How many lines of the records hold the string "accomplish"? Reply with the number alone.

Collected data:

=== Section Start ===

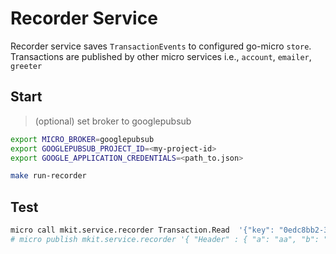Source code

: # Recorder Service

Recorder service saves `TransactionEvents` to configured go-micro `store`.
Transactions are published by other micro services i.e., `account`, `emailer`, `greeter`

## Start

> (optional) set broker to googlepubsub

```bash
export MICRO_BROKER=googlepubsub
export GOOGLEPUBSUB_PROJECT_ID=<my-project-id>
export GOOGLE_APPLICATION_CREDENTIALS=<path_to.json>
```

```bash
make run-recorder
```

## Test

```bash
micro call mkit.service.recorder Transaction.Read  '{"key": "0edc8bb2-33e0-4766-bc13-e62a346465be#accountsrv"}'
# micro publish mkit.service.recorder '{ "Header" : { "a": "aa", "b": "bb" }, "Body" : {"c": "cc"} }'
```
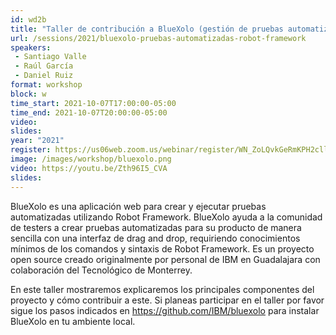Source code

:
 ```yaml
---
id: wd2b
title: "Taller de contribución a BlueXolo (gestión de pruebas automatizadas)"
url: /sessions/2021/bluexolo-pruebas-automatizadas-robot-framework
speakers:
 - Santiago Valle
 - Raúl García
 - Daniel Ruiz
format: workshop
block: w
time_start: 2021-10-07T17:00:00-05:00
time_end: 2021-10-07T20:00:00-05:00
video:
slides:
year: "2021"
register: https://us06web.zoom.us/webinar/register/WN_ZoLQvkGeRmKPH2cll-USbQ
image: /images/workshop/bluexolo.png
video: https://youtu.be/Zth96I5_CVA
slides:
---
```


BlueXolo es una aplicación web para crear y ejecutar pruebas automatizadas utilizando Robot Framework. BlueXolo ayuda a la comunidad de testers a crear pruebas automatizadas para su producto de manera sencilla con una interfaz de drag and drop, requiriendo conocimientos mínimos de los comandos y sintaxis de Robot Framework. Es un proyecto open source creado originalmente por personal de IBM en Guadalajara con colaboración del Tecnológico de Monterrey.

En este taller mostraremos explicaremos los principales componentes del proyecto y cómo contribuir a este. 
Si planeas participar en el taller por favor sigue los pasos indicados en https://github.com/IBM/bluexolo para instalar BlueXolo en tu ambiente local.

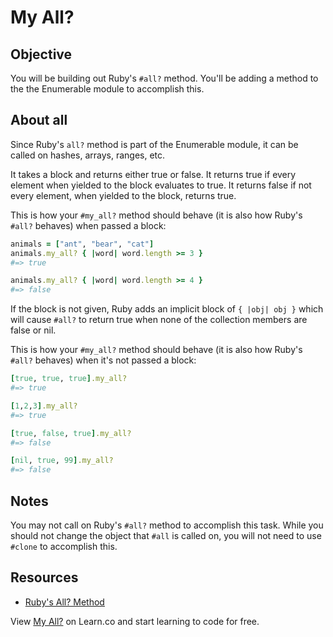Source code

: 

# My All?

## Objective

You will be building out Ruby's `#all?` method. You'll be adding a method to the the Enumerable module to accomplish this.

## About all

Since Ruby's `all?` method is part of the Enumerable module, it can be called on hashes, arrays, ranges, etc. 

It takes a block and returns either true or false. It returns true if every element when yielded to the block evaluates to true. It returns false if not every element, when yielded to the block, returns true.

This is how your `#my_all?` method should behave (it is also how Ruby's `#all?` behaves) when passed a block:

```ruby
animals = ["ant", "bear", "cat"]
animals.my_all? { |word| word.length >= 3 } 
#=> true

animals.my_all? { |word| word.length >= 4 } 
#=> false
```

If the block is not given, Ruby adds an implicit block of `{ |obj| obj }` which will cause `#all?` to return true when none of the collection members are false or nil.

This is how your `#my_all?` method should behave (it is also how Ruby's `#all?` behaves) when it's not passed a block:

```ruby
[true, true, true].my_all?
#=> true

[1,2,3].my_all?
#=> true

[true, false, true].my_all?
#=> false

[nil, true, 99].my_all?
#=> false
```

## Notes

You may not call on Ruby's `#all?` method to accomplish this task. While you should not change the object that `#all` is called on, you will not need to use `#clone` to accomplish this.

## Resources

* [Ruby's All? Method](http://ruby-doc.org/core-2.2.1/Enumerable.html#method-i-all-3F)

<p data-visibility='hidden'>View <a href='https://learn.co/lessons/my-all' title='My All?'>My All?</a> on Learn.co and start learning to code for free.</p>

=== Section End ===

== Answer area ==
2